La révolution des LLM, ces nouveaux modèles d’IA générative, fait progressivement son nid à l'intérieur des entreprises. Pour le meilleur… et pour le pire. Alors que l’Open Worldwide Application Security Project (OWASP) a récemment mis à jour son top 10 des plus grandes vulnérabilités de ces outils propulsés à l’IA les experts Hervé Le Jouan et Alice Fournier ont décrypté certaines des vulnérabilités les plus significatives liées aux LLM lors du Forum InCyber Canada

Qu’ils soient orientés vers le client sous forme de chatbot, ou vers les employés pour optimiser la prise de décision, les LLM sont rapidement implantés au sein des entreprises.

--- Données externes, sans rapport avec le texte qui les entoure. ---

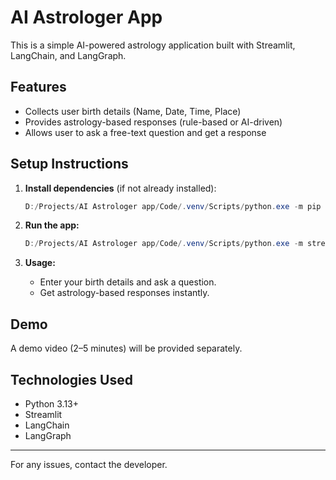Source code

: # AI Astrologer App

This is a simple AI-powered astrology application built with Streamlit, LangChain, and LangGraph.

## Features
- Collects user birth details (Name, Date, Time, Place)
- Provides astrology-based responses (rule-based or AI-driven)
- Allows user to ask a free-text question and get a response

## Setup Instructions

1. **Install dependencies** (if not already installed):
   ```powershell
   D:/Projects/AI Astrologer app/Code/.venv/Scripts/python.exe -m pip install -r requirements.txt
   ```

2. **Run the app:**
   ```powershell
   D:/Projects/AI Astrologer app/Code/.venv/Scripts/python.exe -m streamlit run app.py
   ```

3. **Usage:**
   - Enter your birth details and ask a question.
   - Get astrology-based responses instantly.

## Demo
A demo video (2–5 minutes) will be provided separately.

## Technologies Used
- Python 3.13+
- Streamlit
- LangChain
- LangGraph

---

For any issues, contact the developer.
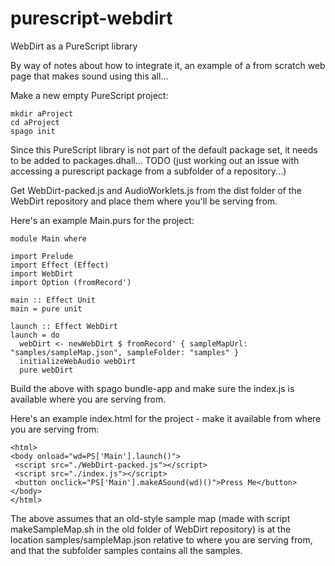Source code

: # purescript-webdirt

WebDirt as a PureScript library

By way of notes about how to integrate it, an example of a from scratch web page that makes sound using this all...

Make a new empty PureScript project:

```
mkdir aProject
cd aProject
spago init
```

Since this PureScript library is not part of the default package set, it needs to be added to packages.dhall... TODO (just working out an issue with accessing a purescript package from a subfolder of a repository...)

Get WebDirt-packed.js and AudioWorklets.js from the dist folder of the WebDirt repository and place them where you'll be serving from.

Here's an example Main.purs for the project:
```
module Main where

import Prelude
import Effect (Effect)
import WebDirt
import Option (fromRecord')

main :: Effect Unit
main = pure unit

launch :: Effect WebDirt
launch = do
  webDirt <- newWebDirt $ fromRecord' { sampleMapUrl: "samples/sampleMap.json", sampleFolder: "samples" }
  initializeWebAudio webDirt
  pure webDirt
```

Build the above with spago bundle-app and make sure the index.js is available where you are serving from.

Here's an example index.html for the project - make it available from where you are serving from:

```
<html>
<body onload="wd=PS['Main'].launch()">
 <script src="./WebDirt-packed.js"></script>
 <script src="./index.js"></script>
 <button onclick="PS['Main'].makeASound(wd)()">Press Me</button>
</body>
</html>
```

The above assumes that an old-style sample map (made with script makeSampleMap.sh in the old folder of WebDirt repository) is at the location samples/sampleMap.json relative to where you are serving from, and that the subfolder samples contains all the samples.
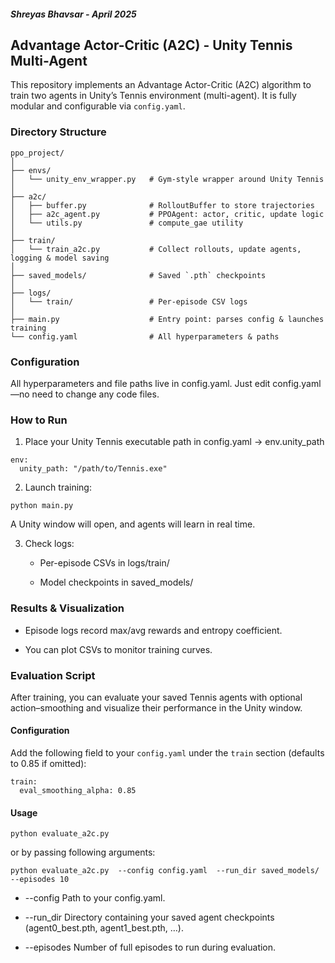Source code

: 
##### Shreyas Bhavsar - April 2025

## Advantage Actor-Critic (A2C) - Unity Tennis Multi-Agent
This repository implements an Advantage Actor-Critic (A2C) algorithm to train two agents in Unity’s Tennis environment (multi-agent). It is fully modular and configurable via `config.yaml`.


### Directory Structure
```
ppo_project/
│
├── envs/
│   └── unity_env_wrapper.py   # Gym-style wrapper around Unity Tennis
│
├── a2c/
│   ├── buffer.py              # RolloutBuffer to store trajectories
│   ├── a2c_agent.py           # PPOAgent: actor, critic, update logic
│   └── utils.py               # compute_gae utility
│
├── train/
│   └── train_a2c.py           # Collect rollouts, update agents, logging & model saving
│
├── saved_models/              # Saved `.pth` checkpoints
│
├── logs/
│   └── train/                 # Per-episode CSV logs
│
├── main.py                    # Entry point: parses config & launches training
└── config.yaml                # All hyperparameters & paths
```


### Configuration

All hyperparameters and file paths live in config.yaml.
Just edit config.yaml—no need to change any code files.


### How to Run

1. Place your Unity Tennis executable path in config.yaml → env.unity_path

```
env:
  unity_path: "/path/to/Tennis.exe"
```

2. Launch training:

```
python main.py 
```

A Unity window will open, and agents will learn in real time.

3. Check logs:

	* Per-episode CSVs in logs/train/

	* Model checkpoints in saved_models/
	
	
### Results & Visualization

* Episode logs record max/avg rewards and entropy coefficient.

* You can plot CSVs to monitor training curves.


### Evaluation Script

After training, you can evaluate your saved Tennis agents with optional action–smoothing and visualize their performance in the Unity window.

#### Configuration

Add the following field to your `config.yaml` under the `train` section (defaults to 0.85 if omitted):

```
train:
  eval_smoothing_alpha: 0.85   

```

#### Usage

```
python evaluate_a2c.py 
```

or by passing following arguments:

```
python evaluate_a2c.py  --config config.yaml  --run_dir saved_models/  --episodes 10
```

* --config
	Path to your config.yaml.

* --run_dir
	Directory containing your saved agent checkpoints (agent0_best.pth, agent1_best.pth, …).

* --episodes
	Number of full episodes to run during evaluation.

S’il existe « une réelle opportunité d’améliorer les choses grâce aux LLM », indique Alice Fournier, CISO d’ISS A/S, la vitesse à laquelle ceux-ci sont incorporés à l’intérieur des organisations s’avère dangereuse. 

Car contrairement aux logiciels traditionnels, dont les failles peuvent être corrigées par l’installation de mises à jour, les LLM reposent sur des probabilités statistiques. « Tout est construit au fur et à mesure avec les réseaux de neurones, les nœuds, la probabilité du choix de mots », explique l’entrepreneur spécialisé en cybersécurité et en IA Hervé le Jouan. Ainsi, déployer ces outils sans un cadre de gouvernance solide, en raison de leur nature non déterministe, représente un défi complexe mais crucial à relever.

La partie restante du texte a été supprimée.